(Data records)

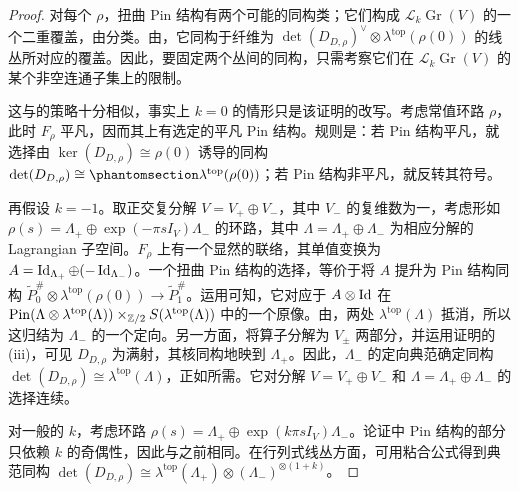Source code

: \begin{proof}
对每个 $\rho$，扭曲 Pin 结构有两个可能的同构类；它们构成 $\mathcal L_k\operatorname{Gr}(V)$ 的一个二重覆盖，由分类。由，它同构于纤维为 $\det(D_{D,\allowbreak \rho})^\vee\otimes\lambda^{\mathrm{top}}(\rho(0))$ 的线丛所对应的覆盖。因此，要固定两个丛间的同构，只需考察它们在 $\mathcal L_k\operatorname{Gr}(V)$ 的某个非空连通子集上的限制。

这与的策略十分相似，事实上 $k=0$ 的情形只是该证明的改写。考虑常值环路 $\rho$，此时 $F_\rho$ 平凡，因而其上有选定的平凡 Pin 结构。规则是：若 Pin 结构平凡，就选择由 $\ker(D_{D,\allowbreak \rho})\cong\rho(0)$ 诱导的同构 $\det(D_{D,\allowbreak \rho})\cong
\SourcePage{177}
\lambda^{\mathrm{top}}(\rho(0))$；若 Pin 结构非平凡，就反转其符号。

再假设 $k=-1$。取正交复分解 $V=V_+\oplus V_-$，其中 $V_-$ 的复维数为一，考虑形如 $\rho(s)=\Lambda_+\oplus\exp(-\pi sI_V)\Lambda_-$ 的环路，其中 $\Lambda=\Lambda_+\oplus\Lambda_-$ 为相应分解的 Lagrangian 子空间。$F_\rho$ 上有一个显然的联络，其单值变换为 $A=\operatorname{Id}_{\Lambda_+}\oplus(-\operatorname{Id}_{\Lambda_-})$。一个扭曲 Pin 结构的选择，等价于将 $A$ 提升为 Pin 结构同构 $\widetilde P_0^\#\otimes\lambda^{\mathrm{top}}(\rho(0))\to\widetilde P_1^\#$。运用可知，它对应于 $A\otimes\operatorname{Id}$ 在 $\operatorname{Pin}(\Lambda\otimes\lambda^{\mathrm{top}}(\Lambda))\times_{\mathbb Z/2}S(\lambda^{\mathrm{top}}(\Lambda))$ 中的一个原像。由，两处 $\lambda^{\mathrm{top}}(\Lambda)$ 抵消，所以这归结为 $\Lambda_-$ 的一个定向。另一方面，将算子分解为 $V_\pm$ 两部分，并运用证明的 (iii)，可见 $D_{D,\allowbreak \rho}$ 为满射，其核同构地映到 $\Lambda_+$。因此，$\Lambda_-$ 的定向典范确定同构 $\det(D_{D,\allowbreak \rho})\cong\lambda^{\mathrm{top}}(\Lambda)$，正如所需。它对分解 $V=V_+\oplus V_-$ 和 $\Lambda=\Lambda_+\oplus\Lambda_-$ 的选择连续。

对一般的 $k$，考虑环路 $\rho(s)=\Lambda_+\oplus\exp(k\pi sI_V)\Lambda_-$。论证中 Pin 结构的部分只依赖 $k$ 的奇偶性，因此与之前相同。在行列式线丛方面，可用粘合公式得到典范同构 $\det(D_{D,\allowbreak \rho})\cong\lambda^{\mathrm{top}}(\Lambda_+)\otimes(\Lambda_-)^{\otimes(1+k)}$。
\end{proof}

# [WHAT YOU SHOULD DO]
Would you please repeat each record exactly? Leave the pictures out.

# [RESPONSE BOX]
Source code

: \begin{proof}
对每个 $\rho$，扭曲 Pin 结构有两个可能的同构类；它们构成 $\mathcal L_k\operatorname{Gr}(V)$ 的一个二重覆盖，由分类。由，它同构于纤维为 $\det(D_{D,\allowbreak \rho})^\vee\otimes\lambda^{\mathrm{top}}(\rho(0))$ 的线丛所对应的覆盖。因此，要固定两个丛间的同构，只需考察它们在 $\mathcal L_k\operatorname{Gr}(V)$ 的某个非空连通子集上的限制。

这与的策略十分相似，事实上 $k=0$ 的情形只是该证明的改写。考虑常值环路 $\rho$，此时 $F_\rho$ 平凡，因而其上有选定的平凡 Pin 结构。规则是：若 Pin 结构平凡，就选择由 $\ker(D_{D,\allowbreak \rho})\cong\rho(0)$ 诱导的同构 $\det(D_{D,\allowbreak \rho})\cong
\SourcePage{177}
\lambda^{\mathrm{top}}(\rho(0))$；若 Pin 结构非平凡，就反转其符号。

再假设 $k=-1$。取正交复分解 $V=V_+\oplus V_-$，其中 $V_-$ 的复维数为一，考虑形如 $\rho(s)=\Lambda_+\oplus\exp(-\pi sI_V)\Lambda_-$ 的环路，其中 $\Lambda=\Lambda_+\oplus\Lambda_-$ 为相应分解的 Lagrangian 子空间。$F_\rho$ 上有一个显然的联络，其单值变换为 $A=\operatorname{Id}_{\Lambda_+}\oplus(-\operatorname{Id}_{\Lambda_-})$。一个扭曲 Pin 结构的选择，等价于将 $A$ 提升为 Pin 结构同构 $\widetilde P_0^\#\otimes\lambda^{\mathrm{top}}(\rho(0))\to\widetilde P_1^\#$。运用可知，它对应于 $A\otimes\operatorname{Id}$ 在 $\operatorname{Pin}(\Lambda\otimes\lambda^{\mathrm{top}}(\Lambda))\times_{\mathbb Z/2}S(\lambda^{\mathrm{top}}(\Lambda))$ 中的一个原像。由，两处 $\lambda^{\mathrm{top}}(\Lambda)$ 抵消，所以这归结为 $\Lambda_-$ 的一个定向。另一方面，将算子分解为 $V_\pm$ 两部分，并运用证明的 (iii)，可见 $D_{D,\allowbreak \rho}$ 为满射，其核同构地映到 $\Lambda_+$。因此，$\Lambda_-$ 的定向典范确定同构 $\det(D_{D,\allowbreak \rho})\cong\lambda^{\mathrm{top}}(\Lambda)$，正如所需。它对分解 $V=V_+\oplus V_-$ 和 $\Lambda=\Lambda_+\oplus\Lambda_-$ 的选择连续。

对一般的 $k$，考虑环路 $\rho(s)=\Lambda_+\oplus\exp(k\pi sI_V)\Lambda_-$。论证中 Pin 结构的部分只依赖 $k$ 的奇偶性，因此与之前相同。在行列式线丛方面，可用粘合公式得到典范同构 $\det(D_{D,\allowbreak \rho})\cong\lambda^{\mathrm{top}}(\Lambda_+)\otimes(\Lambda_-)^{\otimes(1+k)}$。
\end{proof}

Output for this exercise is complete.